• Prompt: Check every line of the entries for "regex", and copy the lines that hold it.

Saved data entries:
■ ■ ■ ■ ■
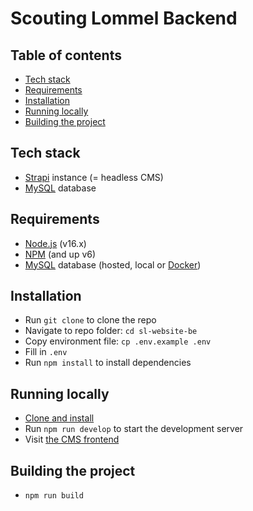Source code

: # Scouting Lommel Backend

## Table of contents

- [Tech stack](#tech-stack)
- [Requirements](#requirements)
- [Installation](#installation)
- [Running locally](#running-locally)
- [Building the project](#building-the-project)

## Tech stack

- [Strapi](https://strapi.io) instance (= headless CMS)
- [MySQL](https://www.mysql.com) database

## Requirements

- [Node.js](https://nodejs.org) (v16.x)
- [NPM](https://npmjs.com) (and up v6)
- [MySQL](https://www.mysql.com) database (hosted, local or [Docker](https://www.docker.com/))

## Installation

- Run `git clone` to clone the repo
- Navigate to repo folder: `cd sl-website-be`
- Copy environment file: `cp .env.example .env`
- Fill in `.env`
- Run `npm install` to install dependencies

## Running locally

- [Clone and install](#installation)
- Run `npm run develop` to start the development server
- Visit [the CMS frontend](http://localhost:1337)

## Building the project

- `npm run build`

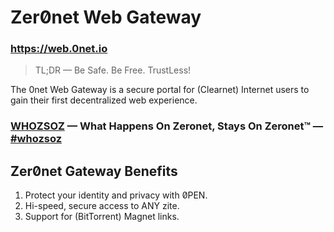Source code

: # Zer0̸net Web Gateway

### https://web.0net.io

> TL;DR — Be Safe. Be Free. TrustLess!

The 0net Web Gateway is a secure portal for (Clearnet) Internet users to gain their first decentralized web experience.

### [WHOZSOZ](https://0net.io/whozsoz.bit) — What Happens On Zeronet, Stays On Zeronet™ — [#whozsoz](https://0net.io/asklexi.bit?whozsoz)

## Zer0̸net Gateway Benefits

1. Protect your identity and privacy with 0̸PEN.
2. Hi-speed, secure access to ANY zite.
3. Support for (BitTorrent) Magnet links.

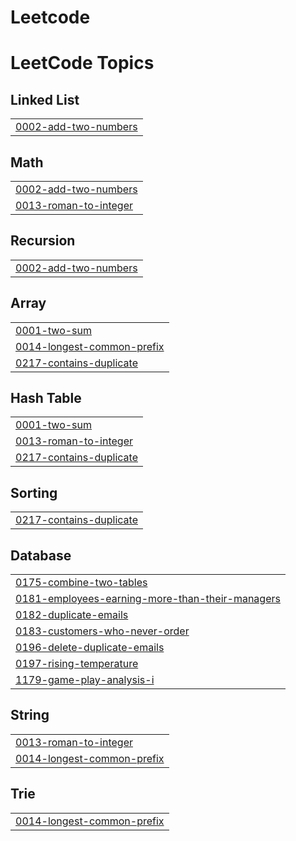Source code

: # Leetcode
<!---LeetCode Topics Start-->
# LeetCode Topics
## Linked List
|  |
| ------- |
| [0002-add-two-numbers](https://github.com/Nakshatra-Pawar/Leetcode/tree/master/0002-add-two-numbers) |
## Math
|  |
| ------- |
| [0002-add-two-numbers](https://github.com/Nakshatra-Pawar/Leetcode/tree/master/0002-add-two-numbers) |
| [0013-roman-to-integer](https://github.com/Nakshatra-Pawar/Leetcode/tree/master/0013-roman-to-integer) |
## Recursion
|  |
| ------- |
| [0002-add-two-numbers](https://github.com/Nakshatra-Pawar/Leetcode/tree/master/0002-add-two-numbers) |
## Array
|  |
| ------- |
| [0001-two-sum](https://github.com/Nakshatra-Pawar/Leetcode/tree/master/0001-two-sum) |
| [0014-longest-common-prefix](https://github.com/Nakshatra-Pawar/Leetcode/tree/master/0014-longest-common-prefix) |
| [0217-contains-duplicate](https://github.com/Nakshatra-Pawar/Leetcode/tree/master/0217-contains-duplicate) |
## Hash Table
|  |
| ------- |
| [0001-two-sum](https://github.com/Nakshatra-Pawar/Leetcode/tree/master/0001-two-sum) |
| [0013-roman-to-integer](https://github.com/Nakshatra-Pawar/Leetcode/tree/master/0013-roman-to-integer) |
| [0217-contains-duplicate](https://github.com/Nakshatra-Pawar/Leetcode/tree/master/0217-contains-duplicate) |
## Sorting
|  |
| ------- |
| [0217-contains-duplicate](https://github.com/Nakshatra-Pawar/Leetcode/tree/master/0217-contains-duplicate) |
## Database
|  |
| ------- |
| [0175-combine-two-tables](https://github.com/Nakshatra-Pawar/Leetcode/tree/master/0175-combine-two-tables) |
| [0181-employees-earning-more-than-their-managers](https://github.com/Nakshatra-Pawar/Leetcode/tree/master/0181-employees-earning-more-than-their-managers) |
| [0182-duplicate-emails](https://github.com/Nakshatra-Pawar/Leetcode/tree/master/0182-duplicate-emails) |
| [0183-customers-who-never-order](https://github.com/Nakshatra-Pawar/Leetcode/tree/master/0183-customers-who-never-order) |
| [0196-delete-duplicate-emails](https://github.com/Nakshatra-Pawar/Leetcode/tree/master/0196-delete-duplicate-emails) |
| [0197-rising-temperature](https://github.com/Nakshatra-Pawar/Leetcode/tree/master/0197-rising-temperature) |
| [1179-game-play-analysis-i](https://github.com/Nakshatra-Pawar/Leetcode/tree/master/1179-game-play-analysis-i) |
## String
|  |
| ------- |
| [0013-roman-to-integer](https://github.com/Nakshatra-Pawar/Leetcode/tree/master/0013-roman-to-integer) |
| [0014-longest-common-prefix](https://github.com/Nakshatra-Pawar/Leetcode/tree/master/0014-longest-common-prefix) |
## Trie
|  |
| ------- |
| [0014-longest-common-prefix](https://github.com/Nakshatra-Pawar/Leetcode/tree/master/0014-longest-common-prefix) |
<!---LeetCode Topics End-->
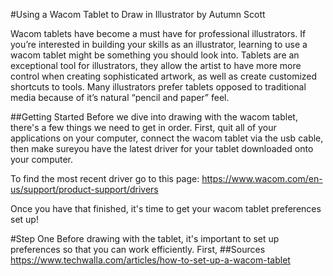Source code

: #Using a Wacom Tablet to Draw in Illustrator
by Autumn Scott

Wacom tablets have become a must have for professional illustrators. If you’re interested in building your skills as an illustrator, learning to use a wacom tablet might be something you should look into. Tablets are an exceptional tool for illustrators, they allow the artist to have more more control when creating sophisticated artwork, as well as create customized shortcuts to tools. Many illustrators prefer tablets opposed to traditional media because of it’s natural “pencil and paper” feel. 

##Getting Started
Before we dive into drawing with the wacom tablet, there's a few things we need to get in order. First, quit all of your applications on your computer, connect the wacom tablet via the usb cable, then make sureyou have the latest driver for your tablet downloaded onto your computer. 

To find the most recent driver go to this page: https://www.wacom.com/en-us/support/product-support/drivers

Once you have that finished, it's time to get your wacom tablet preferences set up!

#Step One
Before drawing with the tablet, it's important to set up preferences so that you can work efficiently. First, 
##Sources
https://www.techwalla.com/articles/how-to-set-up-a-wacom-tablet

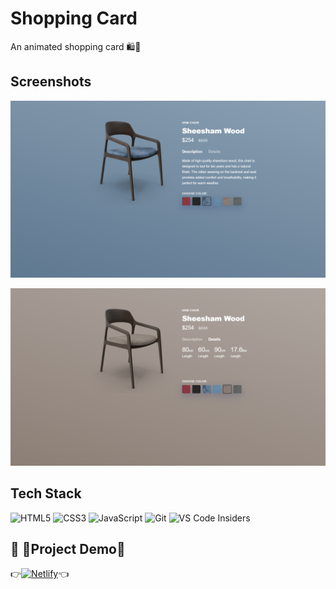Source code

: 
# Shopping Card 

An animated shopping card 🛍️🛒
 
## Screenshots

![App Screenshot](https://raw.githubusercontent.com/Ashutosh-pixel/All-JavaScript-Projects/main/ModChairCard/1.png)

![App Screenshot](https://raw.githubusercontent.com/Ashutosh-pixel/All-JavaScript-Projects/main/ModChairCard/2.png)


## Tech Stack

![HTML5](https://img.shields.io/badge/html5-%23E34F26.svg?style=for-the-badge&logo=html5&logoColor=white)
![CSS3](https://img.shields.io/badge/css3-%231572B6.svg?style=for-the-badge&logo=css3&logoColor=white)
![JavaScript](https://img.shields.io/badge/javascript-%23323330.svg?style=for-the-badge&logo=javascript&logoColor=%23F7DF1E)
![Git](https://img.shields.io/badge/git-%23F05033.svg?style=for-the-badge&logo=git&logoColor=white)
![VS Code Insiders](https://img.shields.io/badge/VS%20Code%20Insiders-35b393.svg?style=for-the-badge&logo=visual-studio-code&logoColor=white)





## 🔗 🚀Project Demo🚀
👉[![Netlify](https://img.shields.io/badge/DEMO-%23000000.svg?style=for-the-badge&logo=netlify&logoColor=#00C7B7)](https://modchair.netlify.app/)👈

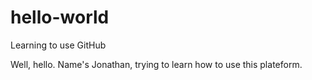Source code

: # hello-world
Learning to use GitHub

Well, hello. Name's Jonathan, trying to learn how to use this plateform.

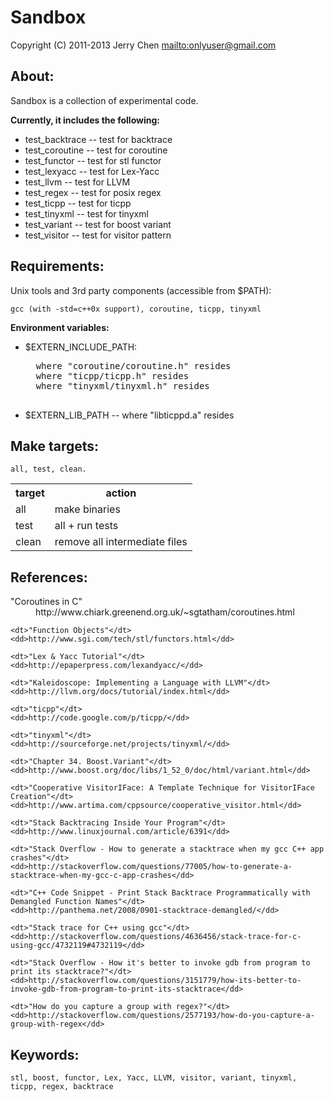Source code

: Sandbox
=======

Copyright (C) 2011-2013 Jerry Chen <mailto:onlyuser@gmail.com>

About:
------

Sandbox is a collection of experimental code.

**Currently, it includes the following:**

* test_backtrace -- test for backtrace
* test_coroutine -- test for coroutine
* test_functor   -- test for stl functor
* test_lexyacc   -- test for Lex-Yacc
* test_llvm      -- test for LLVM
* test_regex     -- test for posix regex
* test_ticpp     -- test for ticpp
* test_tinyxml   -- test for tinyxml
* test_variant   -- test for boost variant
* test_visitor   -- test for visitor pattern

Requirements:
-------------

Unix tools and 3rd party components (accessible from $PATH):

    gcc (with -std=c++0x support), coroutine, ticpp, tinyxml

**Environment variables:**

* $EXTERN_INCLUDE_PATH:

    <pre>
    where "coroutine/coroutine.h" resides
    where "ticpp/ticpp.h" resides
    where "tinyxml/tinyxml.h" resides
    </pre>

* $EXTERN_LIB_PATH -- where "libticppd.a" resides

Make targets:
-------------

    all, test, clean.

<table>
    <tr><th> target </th><th> action                        </th></tr>
    <tr><td> all    </td><td> make binaries                 </th></tr>
    <tr><td> test   </td><td> all + run tests               </th></tr>
    <tr><td> clean  </td><td> remove all intermediate files </th></tr>
</table>

References:
-----------

<dl>
    <dt>"Coroutines in C"</dt>
    <dd>http://www.chiark.greenend.org.uk/~sgtatham/coroutines.html</dd>

    <dt>"Function Objects"</dt>
    <dd>http://www.sgi.com/tech/stl/functors.html</dd>

    <dt>"Lex & Yacc Tutorial"</dt>
    <dd>http://epaperpress.com/lexandyacc/</dd>

    <dt>"Kaleidoscope: Implementing a Language with LLVM"</dt>
    <dd>http://llvm.org/docs/tutorial/index.html</dd>

    <dt>"ticpp"</dt>
    <dd>http://code.google.com/p/ticpp/</dd>

    <dt>"tinyxml"</dt>
    <dd>http://sourceforge.net/projects/tinyxml/</dd>

    <dt>"Chapter 34. Boost.Variant"</dt>
    <dd>http://www.boost.org/doc/libs/1_52_0/doc/html/variant.html</dd>

    <dt>"Cooperative VisitorIFace: A Template Technique for VisitorIFace Creation"</dt>
    <dd>http://www.artima.com/cppsource/cooperative_visitor.html</dd>

    <dt>"Stack Backtracing Inside Your Program"</dt>
    <dd>http://www.linuxjournal.com/article/6391</dd>

    <dt>"Stack Overflow - How to generate a stacktrace when my gcc C++ app crashes"</dt>
    <dd>http://stackoverflow.com/questions/77005/how-to-generate-a-stacktrace-when-my-gcc-c-app-crashes</dd>

    <dt>"C++ Code Snippet - Print Stack Backtrace Programmatically with Demangled Function Names"</dt>
    <dd>http://panthema.net/2008/0901-stacktrace-demangled/</dd>

    <dt>"Stack trace for C++ using gcc"</dt>
    <dd>http://stackoverflow.com/questions/4636456/stack-trace-for-c-using-gcc/4732119#4732119</dd>

    <dt>"Stack Overflow - How it's better to invoke gdb from program to print its stacktrace?"</dt>
    <dd>http://stackoverflow.com/questions/3151779/how-its-better-to-invoke-gdb-from-program-to-print-its-stacktrace</dd>

    <dt>"How do you capture a group with regex?"</dt>
    <dd>http://stackoverflow.com/questions/2577193/how-do-you-capture-a-group-with-regex</dd>
</dl>

Keywords:
---------

    stl, boost, functor, Lex, Yacc, LLVM, visitor, variant, tinyxml, ticpp, regex, backtrace
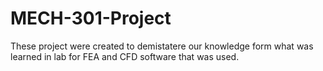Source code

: # MECH-301-Project

These project were created to demistatere our knowledge form what was learned in lab for FEA and CFD software that was used.
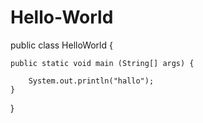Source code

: # Hello-World

public class HelloWorld {

    public static void main (String[] args) {
    
        System.out.println("hallo");
    }

}
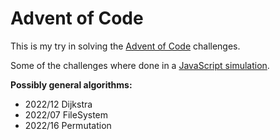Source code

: # Advent of Code

This is my try in solving the [Advent of Code](https://adventofcode.com) challenges.

Some of the challenges where done in a [JavaScript simulation](https://slothsoft.github.io/advent-of-code/).

**Possibly general algorithms:**

- 2022/12 Dijkstra
- 2022/07 FileSystem
- 2022/16 Permutation


<!-- CALENDAR-TILES -->

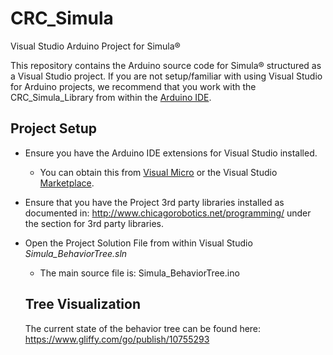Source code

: # CRC_Simula
Visual Studio Arduino Project for Simula®

This repository contains the Arduino source code for Simula® structured as a Visual Studio project. 
If you are not setup/familiar with using Visual Studio for Arduino projects, we recommend that you work
with the CRC_Simula_Library from within the [Arduino IDE](https://www.arduino.cc/en/Main/Software).

## Project Setup

* Ensure you have the Arduino IDE extensions for Visual Studio installed. 
  * You can obtain this from [Visual Micro](http://www.visualmicro.com/) or the Visual Studio [Marketplace](https://marketplace.visualstudio.com/search?term=Arduino&target=VS&category=All%20categories&vsVersion=&sortBy=Relevance).
* Ensure that you have the Project 3rd party libraries installed as documented in: http://www.chicagorobotics.net/programming/ under the section for 3rd party libraries.
* Open the Project Solution File from within Visual Studio *Simula_BehaviorTree.sln* 
  * The main source file is: Simula_BehaviorTree.ino
  
  ## Tree Visualization
  The current state of the behavior tree can be found here: https://www.gliffy.com/go/publish/10755293
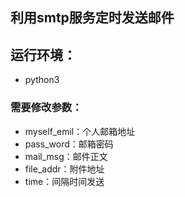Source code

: ## 利用smtp服务定时发送邮件
## 运行环境：
 - python3
### 需要修改参数：
 - myself_emil：个人邮箱地址
 - pass_word：邮箱密码
 - mail_msg：邮件正文
 - file_addr：附件地址
 - time：间隔时间发送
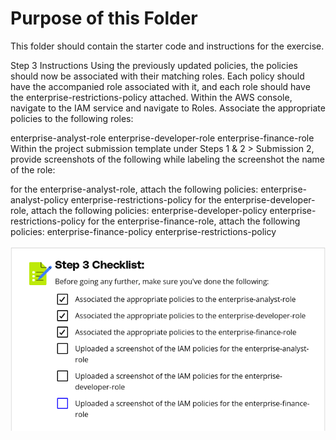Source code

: # Purpose of this Folder

This folder should contain the starter code and instructions for the exercise.

Step 3 Instructions
Using the previously updated policies, the policies should now be associated with their matching roles. Each policy should have the accompanied role associated with it, and each role should have the enterprise-restrictions-policy attached. Within the AWS console, navigate to the IAM service and navigate to Roles. Associate the appropriate policies to the following roles:

enterprise-analyst-role
enterprise-developer-role
enterprise-finance-role
Within the project submission template under Steps 1 & 2 > Submission 2, provide screenshots of the following while labeling the screenshot the name of the role:

for the enterprise-analyst-role, attach the following policies:
enterprise-analyst-policy
enterprise-restrictions-policy
for the enterprise-developer-role, attach the following policies:
enterprise-developer-policy
enterprise-restrictions-policy
for the enterprise-finance-role, attach the following policies:
enterprise-finance-policy
enterprise-restrictions-policy

![alt text](image.png)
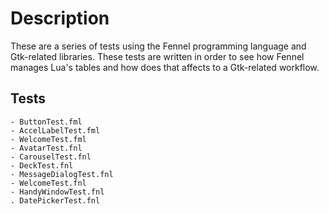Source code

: # Description
These are a series of tests using the Fennel programming language and Gtk-related libraries.
These tests are written in order to see how Fennel manages Lua's tables and how does that affects to a Gtk-related workflow.

## Tests
    - ButtonTest.fml
    - AccelLabelTest.fml
    - WelcomeTest.fml 
    - AvatarTest.fnl
    - CarouselTest.fnl
    - DeckTest.fnl 
    - MessageDialogTest.fnl
    - WelcomeTest.fnl
    - HandyWindowTest.fnl
    . DatePickerTest.fnl 
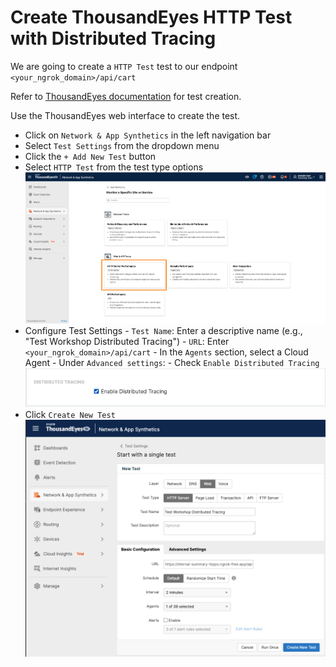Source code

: # Create ThousandEyes HTTP Test with Distributed Tracing

We are going to create a `HTTP Test` test to our endpoint `<your_ngrok_domain>/api/cart`

Refer to [ThousandEyes documentation](https://docs.thousandeyes.com/product-documentation/tests) for test creation.

Use the ThousandEyes web interface to create the test.

- Click on `Network & App Synthetics` in the left navigation bar
- Select `Test Settings` from the dropdown menu
- Click the `+ Add New Test` button
- Select `HTTP Test` from the test type options
![create HTTP Test](../img/thousandeyes/createHttpTest1.png)
- Configure Test Settings
      - `Test Name`: Enter a descriptive name (e.g., "Test Workshop Distributed Tracing")
      - `URL`: Enter `<your_ngrok_domain>/api/cart`
      - In the `Agents` section, select a Cloud Agent
      - Under `Advanced settings`:
          - Check `Enable Distributed Tracing`
          ![create HTTP Test](../img/thousandeyes/createHttpTest2.png)
- Click `Create New Test`
![create HTTP Test](../img/thousandeyes/createHttpTest3.png)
■ ■ ■ ■ ■
• Response to this task:
* test_regex     -- test for posix regex
    <dt>"How do you capture a group with regex?"</dt>
    <dd>http://stackoverflow.com/questions/2577193/how-do-you-capture-a-group-with-regex</dd>
    stl, boost, functor, Lex, Yacc, LLVM, visitor, variant, tinyxml, ticpp, regex, backtrace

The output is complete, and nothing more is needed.